Using public funds for political campaigns is illegal but it’s a widespread practice in California. New legislation would put teeth in the law by authorizing the Fair Political Practices Commission to enforce it.
As documented in this space on several occasions, local government officials throughout California have been thumbing their noses at a state law that prohibits them from using taxpayer funds for political campaigns.
Officials in cities, counties, school districts and special purpose districts routinely hire campaign management firms, often with multi-million-dollar fees, to manage every stage of their ballot measures seeking voter approval of new taxes or new bond issues (which require new taxes to service).
The consulting firms conduct polling of local voters and then draft the ballot measures to conform to what those polls indicate voters would find acceptable. The political pros then design campaigns for the measures, under the guise of “education,” to persuade voters to approve them.
Typically, the “education” campaigns are misleading, promising that the proceeds of the taxes and bonds will be used for popular facilities and services, such as police and fire protection or parks, while ignoring the underlying real reasons, such as to cover rapidly increasing employee pension and health care costs.
The consultants often boast of their high passage rates, and with good reason, because most of the carefully crafted and marketed measures do, in fact, win voter approval.

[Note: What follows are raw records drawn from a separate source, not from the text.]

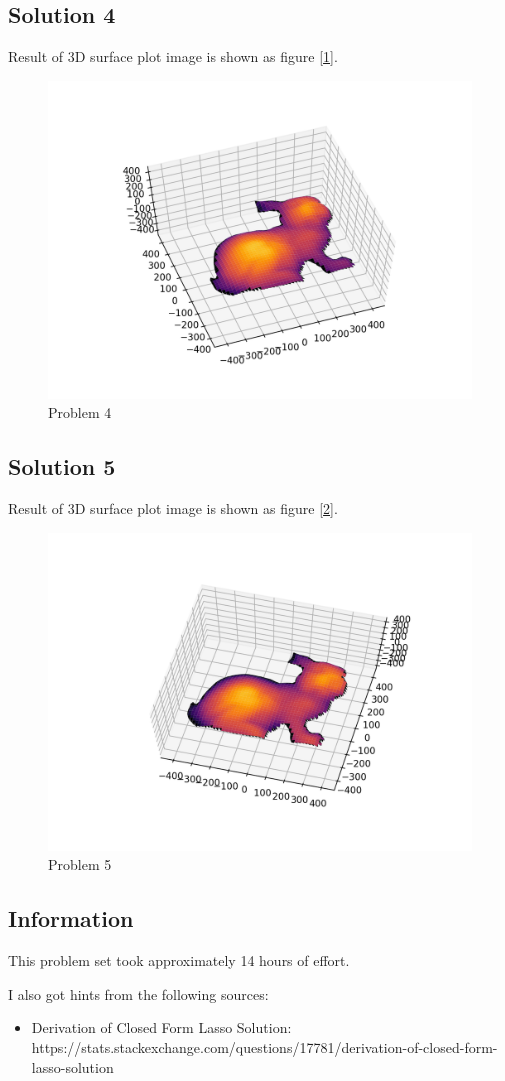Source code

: \documentclass{article}
\newcommand{\info}{\clearpage \subsection*{Information}}
\newcommand{\solution}[1]{\clearpage \subsection*{Solution #1}}
\begin{document}
\solution{4}
Result of 3D surface plot image is shown as figure [\ref{fig:4}].
\begin{figure}[htbp]
  \centering 
  \includegraphics[width = .8\textwidth]{./code/outputs/prob4.png}
  \caption{Problem 4}
  \label{fig:4}
\end{figure} 

\solution{5}
Result of 3D surface plot image is shown as figure [\ref{fig:5}].
\begin{figure}[htbp]
  \centering 
  \includegraphics[width = .8\textwidth]{./code/outputs/prob5.png}
  \caption{Problem 5}
  \label{fig:5}
\end{figure} 

\info
 
This problem set took approximately 14 hours of effort.

I also got hints from the following sources:
\begin{itemize}
\item Derivation of Closed Form Lasso Solution: https://stats.stackexchange.com/questions/17781/derivation-of-closed-form-lasso-solution
\end{itemize}
\end{document}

The practice is, as mentioned earlier, illegal. A specific state law prohibits it. But it continues unabated because local prosecutors, who sometimes share in the proceeds of the measures, have consistently refused to pursue cases against their fellow politicians.

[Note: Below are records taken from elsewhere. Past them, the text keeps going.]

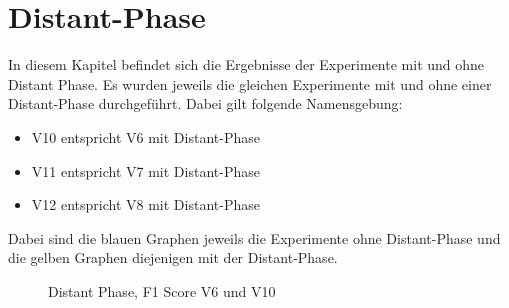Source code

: 
\section{Distant-Phase}
In diesem Kapitel befindet sich die Ergebnisse der Experimente mit und ohne Distant Phase. Es wurden jeweils die gleichen Experimente mit und ohne einer Distant-Phase durchgeführt. Dabei gilt folgende Namensgebung:
\begin{itemize}  
	\item V10 entspricht V6 mit Distant-Phase
	\item V11 entspricht V7 mit Distant-Phase
	\item V12 entspricht V8 mit Distant-Phase
\end{itemize}
Dabei sind die blauen Graphen jeweils die Experimente ohne Distant-Phase und die gelben Graphen diejenigen mit der Distant-Phase.

\begin{figure}[H]
	\centering
	\caption{Distant Phase, F1 Score V6 und V10}
	\label{fig:Results V6 und V10}
\end{figure}

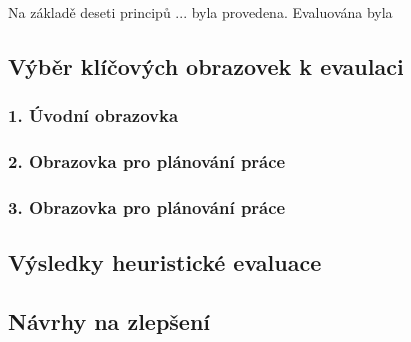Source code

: 

Na základě deseti principů ... byla provedena.
Evaluována byla

\subsection{Výběr klíčových obrazovek k evaulaci} %

\subsubsection{1. Úvodní obrazovka}

\subsubsection{2. Obrazovka pro plánování práce}

\subsubsection{3. Obrazovka pro plánování práce}

\subsection{Výsledky heuristické evaluace}

\subsection{Návrhy na zlepšení}

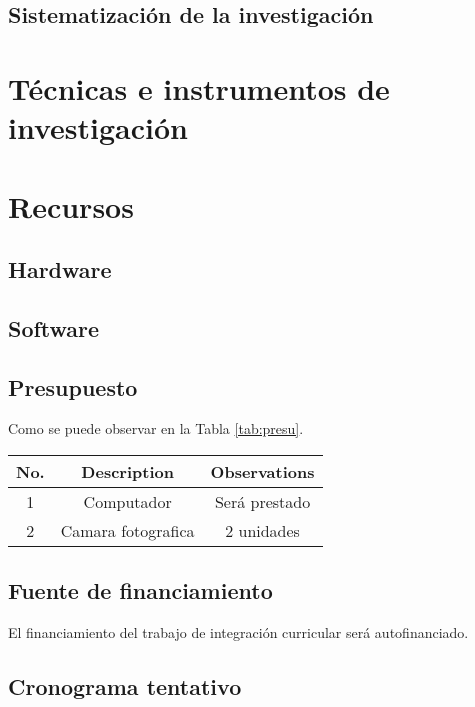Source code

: \subsection{Sistematización de la investigación}


\section{Técnicas e instrumentos de investigación} %


\section{Recursos}
\subsection{Hardware}





\subsection{Software}
\subsection{Presupuesto}
Como se puede observar en la Tabla \ref{tab:presu}.
\newpage

\begin{sidewaystable}
    \centering
    \begin{tabular}{|c|c|c|}
    \hline
         No.& Description&Observations\\
         \hline
         1&Computador& Será prestado \\
         2& Camara fotografica& 2 unidades\\
    \hline
    \end{tabular}
    \caption{Caption}
    \label{tab:presu}
\end{sidewaystable}
\newpage

\subsection{Fuente de financiamiento}
El financiamiento del trabajo de integración curricular será autofinanciado.
\subsection{Cronograma tentativo} %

Lately and belatedly, the Fair Political Practices Commission (FPPC) has dived into the increasingly blatant misuse of taxpayer dollars, but it lacks the power to prosecute the miscreant officials. Rather, it has in some cases taken the indirect action of trying to compel the offending governments to file campaign donor reports.
Filing such reports would be tantamount to admitting that the law had been broken, so of course, local officials have dragged their feet on complying.
Local prosecutors appear to be adamant in turning a blind eye to this obvious law-breaking, so the FPPC is now asking the Legislature to give it the power to prosecute cases.
Assemblywoman Cristina Garcia, a Democrat from Bell Gardens, has introduced Assembly Bill 1306, which would give the FPPC the power to bring civil and administrative actions against those who misuse public funds.
“The rules should apply to everyone,” said Garcia, who’s been an outspoken advocate of political reform. “I’m all for giving the FPPC more teeth to bite down on those who misuse taxpayer resources. It’s quite convenient that the campaign laws enforceable by the FPPC didn’t include public officials or public entities within our own government entities. The FPPC noticed this gap in their enforcement ability and this bill now sends a clear message that California won’t tolerate public agencies, or elected officials, spending taxpayer dollars on campaign activities.”
“This bill simply holds those in power to the same standard we hold those who are not,” Garcia added. “Government shouldn’t get a pass just because it makes the rules. Fair is fair and we must hold individuals, and entities, accountable by empowering our oversight entities to dole out more than a fix-it ticket fine. No one is above the law, including our government.”
What happens to Garcia’s bill as it winds its way through the Capitol will be very instructive. Logically, legislators should be willing to put some teeth into the law they enacted, but logic doesn’t always prevail in politics.
If lawmakers continue to let their counterparts in local government off the hook, they should be ashamed of themselves.